→ EXERCISE BRIEF
Nothing but the lines from the one containing "## 🚀 Deployment" through the end of the entries below should be set down, each exactly as written.

→ DATA FOR REVIEW
====================

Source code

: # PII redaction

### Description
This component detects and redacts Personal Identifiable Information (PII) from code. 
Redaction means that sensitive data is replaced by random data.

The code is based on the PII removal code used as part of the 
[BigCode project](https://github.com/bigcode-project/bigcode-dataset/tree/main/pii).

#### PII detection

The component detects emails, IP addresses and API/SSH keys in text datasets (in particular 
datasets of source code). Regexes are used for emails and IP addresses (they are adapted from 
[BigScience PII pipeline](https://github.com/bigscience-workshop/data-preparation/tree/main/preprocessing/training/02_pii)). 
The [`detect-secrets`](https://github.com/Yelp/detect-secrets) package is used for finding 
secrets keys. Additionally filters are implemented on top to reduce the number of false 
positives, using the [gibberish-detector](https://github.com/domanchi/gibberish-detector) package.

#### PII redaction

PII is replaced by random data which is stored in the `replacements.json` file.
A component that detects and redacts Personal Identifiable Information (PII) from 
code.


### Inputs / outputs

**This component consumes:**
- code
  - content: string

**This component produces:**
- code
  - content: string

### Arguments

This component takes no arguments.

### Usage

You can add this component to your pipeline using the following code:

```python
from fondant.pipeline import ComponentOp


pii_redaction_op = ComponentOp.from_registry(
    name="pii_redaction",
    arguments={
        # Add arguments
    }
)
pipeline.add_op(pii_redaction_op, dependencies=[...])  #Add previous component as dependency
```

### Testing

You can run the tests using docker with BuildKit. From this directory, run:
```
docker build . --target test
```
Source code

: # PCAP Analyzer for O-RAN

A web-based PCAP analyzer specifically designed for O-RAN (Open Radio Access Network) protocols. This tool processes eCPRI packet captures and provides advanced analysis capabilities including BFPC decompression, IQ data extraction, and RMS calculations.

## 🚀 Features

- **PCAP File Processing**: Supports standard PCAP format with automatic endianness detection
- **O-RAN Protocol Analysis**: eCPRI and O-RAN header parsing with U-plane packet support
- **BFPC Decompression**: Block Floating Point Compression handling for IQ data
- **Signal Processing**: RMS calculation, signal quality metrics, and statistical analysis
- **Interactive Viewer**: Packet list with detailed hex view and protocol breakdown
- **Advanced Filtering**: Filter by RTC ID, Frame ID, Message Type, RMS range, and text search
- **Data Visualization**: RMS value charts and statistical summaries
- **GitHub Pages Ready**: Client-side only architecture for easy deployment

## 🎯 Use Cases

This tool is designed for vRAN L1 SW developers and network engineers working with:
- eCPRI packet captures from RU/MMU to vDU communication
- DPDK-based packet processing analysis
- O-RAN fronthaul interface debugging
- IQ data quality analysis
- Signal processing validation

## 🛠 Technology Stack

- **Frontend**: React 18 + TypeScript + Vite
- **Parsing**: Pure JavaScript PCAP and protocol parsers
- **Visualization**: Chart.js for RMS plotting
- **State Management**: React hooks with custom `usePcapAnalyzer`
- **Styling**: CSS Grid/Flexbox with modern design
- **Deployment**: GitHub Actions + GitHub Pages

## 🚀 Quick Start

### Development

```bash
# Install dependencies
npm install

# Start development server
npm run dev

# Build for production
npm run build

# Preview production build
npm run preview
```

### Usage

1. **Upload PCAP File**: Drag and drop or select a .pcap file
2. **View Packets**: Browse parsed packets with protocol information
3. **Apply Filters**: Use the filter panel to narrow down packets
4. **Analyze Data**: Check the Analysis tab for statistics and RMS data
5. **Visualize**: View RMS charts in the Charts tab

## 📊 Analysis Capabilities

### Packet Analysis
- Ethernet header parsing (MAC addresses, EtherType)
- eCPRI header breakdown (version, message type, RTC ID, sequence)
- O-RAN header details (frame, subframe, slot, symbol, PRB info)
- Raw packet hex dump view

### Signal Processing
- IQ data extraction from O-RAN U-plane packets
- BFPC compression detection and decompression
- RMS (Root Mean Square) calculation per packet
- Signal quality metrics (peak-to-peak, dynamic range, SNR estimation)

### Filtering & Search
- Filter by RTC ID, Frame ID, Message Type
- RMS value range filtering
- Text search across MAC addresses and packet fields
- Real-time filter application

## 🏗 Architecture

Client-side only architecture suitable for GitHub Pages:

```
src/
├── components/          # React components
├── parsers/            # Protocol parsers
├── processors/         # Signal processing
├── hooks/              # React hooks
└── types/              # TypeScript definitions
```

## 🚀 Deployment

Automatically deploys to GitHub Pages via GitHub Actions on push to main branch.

====================

→ TASK RESULT
## 🚀 Deployment

Automatically deploys to GitHub Pages via GitHub Actions on push to main branch.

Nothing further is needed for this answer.